### [ASSIGNMENT]
Please give nothing except the number of lines in the records below that include the word "https".

### [Records from a data source]
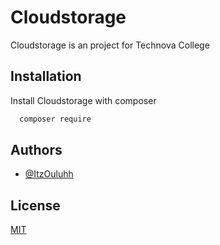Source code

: # Cloudstorage

Cloudstorage is an project for Technova College

## Installation

Install Cloudstorage with composer

```bash
  composer require
```

## Authors

- [@ItzOuluhh](https://www.github.com/itzouluhh)

## License

[MIT](https://choosealicense.com/licenses/mit/)
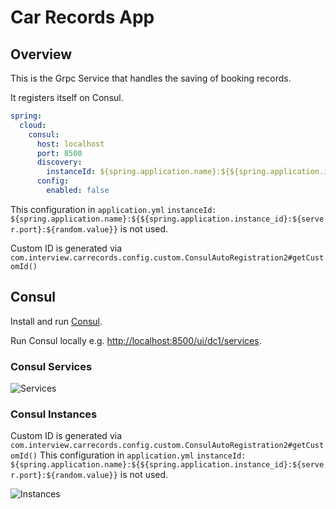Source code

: # Car Records  App

## Overview

This is the Grpc Service that handles the saving of booking records.

It registers itself on Consul.

```yml
spring:
  cloud:
    consul:
      host: localhost
      port: 8500
      discovery:
        instanceId: ${spring.application.name}:${${spring.application.instance_id}:${server.port}:${random.value}}
      config:
        enabled: false
```
This configuration in `application.yml` 
```instanceId: ${spring.application.name}:${${spring.application.instance_id}:${server.port}:${random.value}}``` 
is not used.

Custom ID is generated via `com.interview.carrecords.config.custom.ConsulAutoRegistration2#getCustomId()`

## Consul

Install and run [Consul](https://developer.hashicorp.com/consul/downloads).

Run Consul locally e.g. [http://localhost:8500/ui/dc1/services](http://localhost:8500/ui/dc1/services). 

### Consul Services
![Services](docs/consul-services.png)

### Consul Instances
Custom ID is generated via `com.interview.carrecords.config.custom.ConsulAutoRegistration2#getCustomId()`
This configuration in `application.yml`
```instanceId: ${spring.application.name}:${${spring.application.instance_id}:${server.port}:${random.value}}```
is not used.
 
![Instances](docs/consul-instances.png)
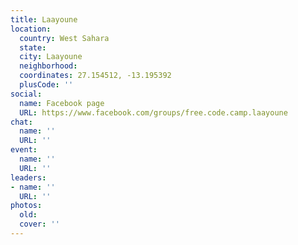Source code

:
 ```yaml
---
title: Laayoune
location:
  country: West Sahara
  state: 
  city: Laayoune
  neighborhood: 
  coordinates: 27.154512, -13.195392
  plusCode: ''
social:
  name: Facebook page
  URL: https://www.facebook.com/groups/free.code.camp.laayoune
chat:
  name: ''
  URL: ''
event:
  name: ''
  URL: ''
leaders:
- name: ''
  URL: ''
photos:
  old: 
  cover: ''
---
```

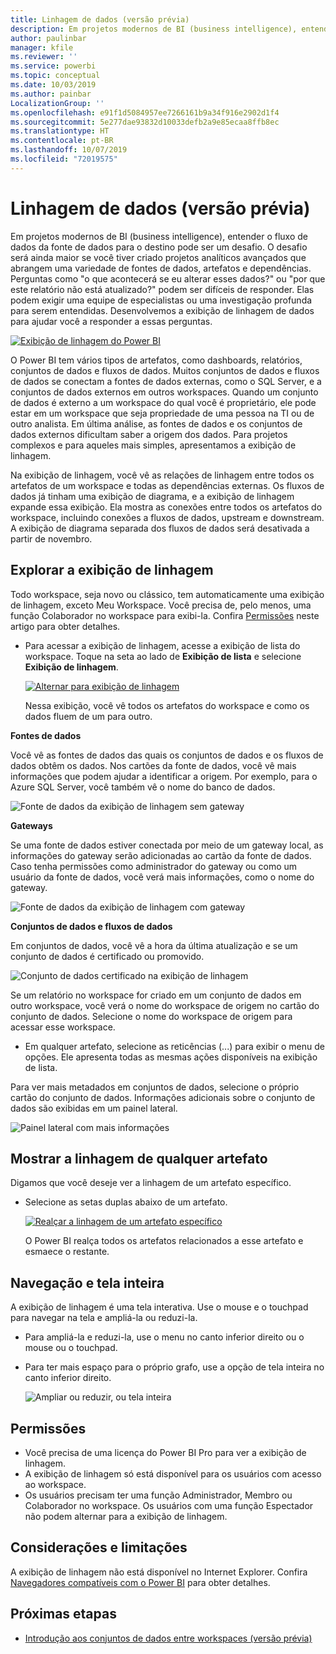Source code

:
 ```yaml
---
title: Linhagem de dados (versão prévia)
description: Em projetos modernos de BI (business intelligence), entender o fluxo de dados da fonte de dados para o destino é um desafio crucial para muitos clientes.
author: paulinbar
manager: kfile
ms.reviewer: ''
ms.service: powerbi
ms.topic: conceptual
ms.date: 10/03/2019
ms.author: painbar
LocalizationGroup: ''
ms.openlocfilehash: e91f1d5084957ee7266161b9a34f916e2902d1f4
ms.sourcegitcommit: 5e277dae93832d10033defb2a9e85ecaa8ffb8ec
ms.translationtype: HT
ms.contentlocale: pt-BR
ms.lasthandoff: 10/07/2019
ms.locfileid: "72019575"
---
```

# <a name="data-lineage-preview"></a>Linhagem de dados (versão prévia)
Em projetos modernos de BI (business intelligence), entender o fluxo de dados da fonte de dados para o destino pode ser um desafio. O desafio será ainda maior se você tiver criado projetos analíticos avançados que abrangem uma variedade de fontes de dados, artefatos e dependências.  Perguntas como "o que acontecerá se eu alterar esses dados?" ou "por que este relatório não está atualizado?" podem ser difíceis de responder. Elas podem exigir uma equipe de especialistas ou uma investigação profunda para serem entendidas. Desenvolvemos a exibição de linhagem de dados para ajudar você a responder a essas perguntas.

[ ![Exibição de linhagem do Power BI](media/service-data-lineage/power-bi-lineage-view-cropped.png) ](media/service-data-lineage/power-bi-lineage-view-full-size.png#lightbox)
 
O Power BI tem vários tipos de artefatos, como dashboards, relatórios, conjuntos de dados e fluxos de dados. Muitos conjuntos de dados e fluxos de dados se conectam a fontes de dados externas, como o SQL Server, e a conjuntos de dados externos em outros workspaces. Quando um conjunto de dados é externo a um workspace do qual você é proprietário, ele pode estar em um workspace que seja propriedade de uma pessoa na TI ou de outro analista. Em última análise, as fontes de dados e os conjuntos de dados externos dificultam saber a origem dos dados. Para projetos complexos e para aqueles mais simples, apresentamos a exibição de linhagem. 

Na exibição de linhagem, você vê as relações de linhagem entre todos os artefatos de um workspace e todas as dependências externas. Os fluxos de dados já tinham uma exibição de diagrama, e a exibição de linhagem expande essa exibição. Ela mostra as conexões entre todos os artefatos do workspace, incluindo conexões a fluxos de dados, upstream e downstream. A exibição de diagrama separada dos fluxos de dados será desativada a partir de novembro.

## <a name="explore-lineage-view"></a>Explorar a exibição de linhagem

Todo workspace, seja novo ou clássico, tem automaticamente uma exibição de linhagem, exceto Meu Workspace. Você precisa de, pelo menos, uma função Colaborador no workspace para exibi-la. Confira [Permissões](#permissions) neste artigo para obter detalhes. 

- Para acessar a exibição de linhagem, acesse a exibição de lista do workspace. Toque na seta ao lado de **Exibição de lista** e selecione **Exibição de linhagem**.

    [ ![Alternar para exibição de linhagem](media/service-data-lineage/power-bi-lineage-list-view-cropped.png) ](media/service-data-lineage/power-bi-lineage-list-view.png#lightbox)

    Nessa exibição, você vê todos os artefatos do workspace e como os dados fluem de um para outro.

**Fontes de dados**

Você vê as fontes de dados das quais os conjuntos de dados e os fluxos de dados obtêm os dados. Nos cartões da fonte de dados, você vê mais informações que podem ajudar a identificar a origem. Por exemplo, para o Azure SQL Server, você também vê o nome do banco de dados.

![Fonte de dados da exibição de linhagem sem gateway](media/service-data-lineage/power-bi-lineage-data-source-no-gateway.png)
 
**Gateways**

Se uma fonte de dados estiver conectada por meio de um gateway local, as informações do gateway serão adicionadas ao cartão da fonte de dados. Caso tenha permissões como administrador do gateway ou como um usuário da fonte de dados, você verá mais informações, como o nome do gateway.

![Fonte de dados da exibição de linhagem com gateway](media/service-data-lineage/power-bi-lineage-data-source-with-gateway.png)

**Conjuntos de dados e fluxos de dados**
 
Em conjuntos de dados, você vê a hora da última atualização e se um conjunto de dados é certificado ou promovido.

![Conjunto de dados certificado na exibição de linhagem](media/service-data-lineage/power-bi-lineage-external-certified-dataset.png)
 
Se um relatório no workspace for criado em um conjunto de dados em outro workspace, você verá o nome do workspace de origem no cartão do conjunto de dados. Selecione o nome do workspace de origem para acessar esse workspace.
 
- Em qualquer artefato, selecione as reticências (...) para exibir o menu de opções. Ele apresenta todas as mesmas ações disponíveis na exibição de lista.
  
Para ver mais metadados em conjuntos de dados, selecione o próprio cartão do conjunto de dados. Informações adicionais sobre o conjunto de dados são exibidas em um painel lateral.

![Painel lateral com mais informações](media/service-data-lineage/power-bi-lineage-side-pane.png)
 
## <a name="show-lineage-for-any-artifact"></a>Mostrar a linhagem de qualquer artefato 

Digamos que você deseje ver a linhagem de um artefato específico.

- Selecione as setas duplas abaixo de um artefato.

    [ ![Realçar a linhagem de um artefato específico](media/service-data-lineage/power-bi-lineage-highlight-cropped.png) ](media/service-data-lineage/power-bi-lineage-highlight-full-size.png#lightbox)

    O Power BI realça todos os artefatos relacionados a esse artefato e esmaece o restante. 

## <a name="navigation-and-full-screen"></a>Navegação e tela inteira 

A exibição de linhagem é uma tela interativa. Use o mouse e o touchpad para navegar na tela e ampliá-la ou reduzi-la.  

- Para ampliá-la e reduzi-la, use o menu no canto inferior direito ou o mouse ou o touchpad. 

- Para ter mais espaço para o próprio grafo, use a opção de tela inteira no canto inferior direito. 

    ![Ampliar ou reduzir, ou tela inteira](media/service-data-lineage/power-bi-lineage-zoom-full-screen.png)

## <a name="permissions"></a>Permissões

- Você precisa de uma licença do Power BI Pro para ver a exibição de linhagem.
- A exibição de linhagem só está disponível para os usuários com acesso ao workspace.
- Os usuários precisam ter uma função Administrador, Membro ou Colaborador no workspace. Os usuários com uma função Espectador não podem alternar para a exibição de linhagem.

## <a name="considerations-and-limitations"></a>Considerações e limitações

A exibição de linhagem não está disponível no Internet Explorer. Confira [Navegadores compatíveis com o Power BI](power-bi-browsers.md) para obter detalhes.

## <a name="next-steps"></a>Próximas etapas

- [Introdução aos conjuntos de dados entre workspaces (versão prévia)](service-datasets-across-workspaces.md)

### [RESULT OF THE EXERCISE]
4